In business terms, the transportation industry is enjoying something of a "rock and roll" moment. The advent of e-commerce and digitalization, and the emergence of new, 'disruptive' technologies have given the industry more media airtime in recent years than it has arguably ever enjoyed before. Major companies from other industries have begun to dip their toes into the market: Amazon started its own logistics operations in India and Uber is testing crowdsourced deliveries in Hong Kong. Bold start-ups such as Cannes Lions winner what3words have appeared to exploit new technologies and tackle problems such as missing address systems in developing countries and last-mile delivery. Not to be outdone, established players, such as the global integrators DHL, FedEx and UPS are also piloting various new technologies.
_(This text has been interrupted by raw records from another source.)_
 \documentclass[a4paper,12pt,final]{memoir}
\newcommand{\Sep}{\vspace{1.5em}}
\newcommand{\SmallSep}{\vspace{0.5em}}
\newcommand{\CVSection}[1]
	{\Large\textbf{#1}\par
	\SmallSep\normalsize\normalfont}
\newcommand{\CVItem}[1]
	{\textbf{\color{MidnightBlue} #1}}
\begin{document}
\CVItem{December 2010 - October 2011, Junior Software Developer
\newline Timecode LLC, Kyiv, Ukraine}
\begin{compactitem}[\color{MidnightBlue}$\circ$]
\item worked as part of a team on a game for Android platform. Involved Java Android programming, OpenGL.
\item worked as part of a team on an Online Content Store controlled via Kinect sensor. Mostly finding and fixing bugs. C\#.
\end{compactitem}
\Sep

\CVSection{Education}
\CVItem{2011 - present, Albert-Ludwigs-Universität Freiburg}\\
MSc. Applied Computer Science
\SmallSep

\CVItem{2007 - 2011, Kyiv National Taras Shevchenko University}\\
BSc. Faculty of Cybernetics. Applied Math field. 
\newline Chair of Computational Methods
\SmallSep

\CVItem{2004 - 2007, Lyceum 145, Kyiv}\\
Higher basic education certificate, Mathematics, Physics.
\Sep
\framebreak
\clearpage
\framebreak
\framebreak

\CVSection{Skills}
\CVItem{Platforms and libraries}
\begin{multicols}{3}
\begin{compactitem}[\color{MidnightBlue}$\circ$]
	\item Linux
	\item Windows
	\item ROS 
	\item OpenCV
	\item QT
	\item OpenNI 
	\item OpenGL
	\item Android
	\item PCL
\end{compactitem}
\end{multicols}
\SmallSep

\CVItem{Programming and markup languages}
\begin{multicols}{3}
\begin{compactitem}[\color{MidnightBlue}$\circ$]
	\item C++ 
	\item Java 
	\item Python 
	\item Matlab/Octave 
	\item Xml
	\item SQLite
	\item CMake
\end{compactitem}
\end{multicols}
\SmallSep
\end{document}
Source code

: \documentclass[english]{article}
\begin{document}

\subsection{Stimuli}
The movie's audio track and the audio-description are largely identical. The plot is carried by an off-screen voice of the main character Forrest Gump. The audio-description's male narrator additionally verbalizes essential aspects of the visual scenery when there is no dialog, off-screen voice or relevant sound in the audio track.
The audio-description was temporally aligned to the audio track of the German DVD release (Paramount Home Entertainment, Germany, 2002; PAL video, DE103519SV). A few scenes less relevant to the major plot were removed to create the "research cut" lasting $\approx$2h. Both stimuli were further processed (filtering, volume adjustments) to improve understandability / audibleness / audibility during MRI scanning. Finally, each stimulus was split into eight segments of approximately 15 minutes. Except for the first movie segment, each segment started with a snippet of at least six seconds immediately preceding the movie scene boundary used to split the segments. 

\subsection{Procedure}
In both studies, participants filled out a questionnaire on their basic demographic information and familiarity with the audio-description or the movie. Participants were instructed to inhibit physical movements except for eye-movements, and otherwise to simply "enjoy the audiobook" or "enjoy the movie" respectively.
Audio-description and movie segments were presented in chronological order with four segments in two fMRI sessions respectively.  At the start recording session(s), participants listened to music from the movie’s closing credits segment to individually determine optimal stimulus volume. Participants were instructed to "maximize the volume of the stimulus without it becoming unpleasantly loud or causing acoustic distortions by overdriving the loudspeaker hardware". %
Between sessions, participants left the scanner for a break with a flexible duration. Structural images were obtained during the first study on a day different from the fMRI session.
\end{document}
Five innovations that are making a play to change 'traditional' transportation today are:
1) 3D printing -As close as you're going to get to a teleporter in the real world... The ability to print parts or products anywhere in the world without the need to ship them from a manufacturer or distribution center could theoretically turn tomorrow's supply chains upside down.
2) Drones - Unmanned aerial vehicles have been commercially tested by a number of transport companies and are already actively being used in other industries. Having run the first commercial pilot for deliveries, we see some possible long-term use of drones. For remote or emergency deliveries, for example.
3) Self-driving vehicles - They're coming soon to a street near all of us, and many companies are looking at how they could be used for a range of purposes in the logistics business, from port or warehouse operations to actual delivery runs. Self-driving vehicles, if successful, could reduce costs, errors, accidents and delivery times in the logistics industry.
4) Crowd-sourcing - The popularity of Uber for passenger transport is leading many to ask whether software could have the same impact on freight transportation. Crowd-sourcing is seen by some as a potential way of increasing efficiency (by reducing total travel distances and connecting loads on the same routes) or offering more flexible service options. If it can attract enough customers and achieve enough scale to be economical, it could at some point disrupt traditional transport networks.
5) Augmented reality - Searching a warehouse through the eyes of Arnold Schwarzenegger's Terminator may not be the most reassuring way to describe the workings of augmented reality to a customer, but "vision picking", using technologies such as Google Glass to speed up warehouse operations can give 'ordinary' workers superhuman powers. Or at least, significantly improve their efficiency...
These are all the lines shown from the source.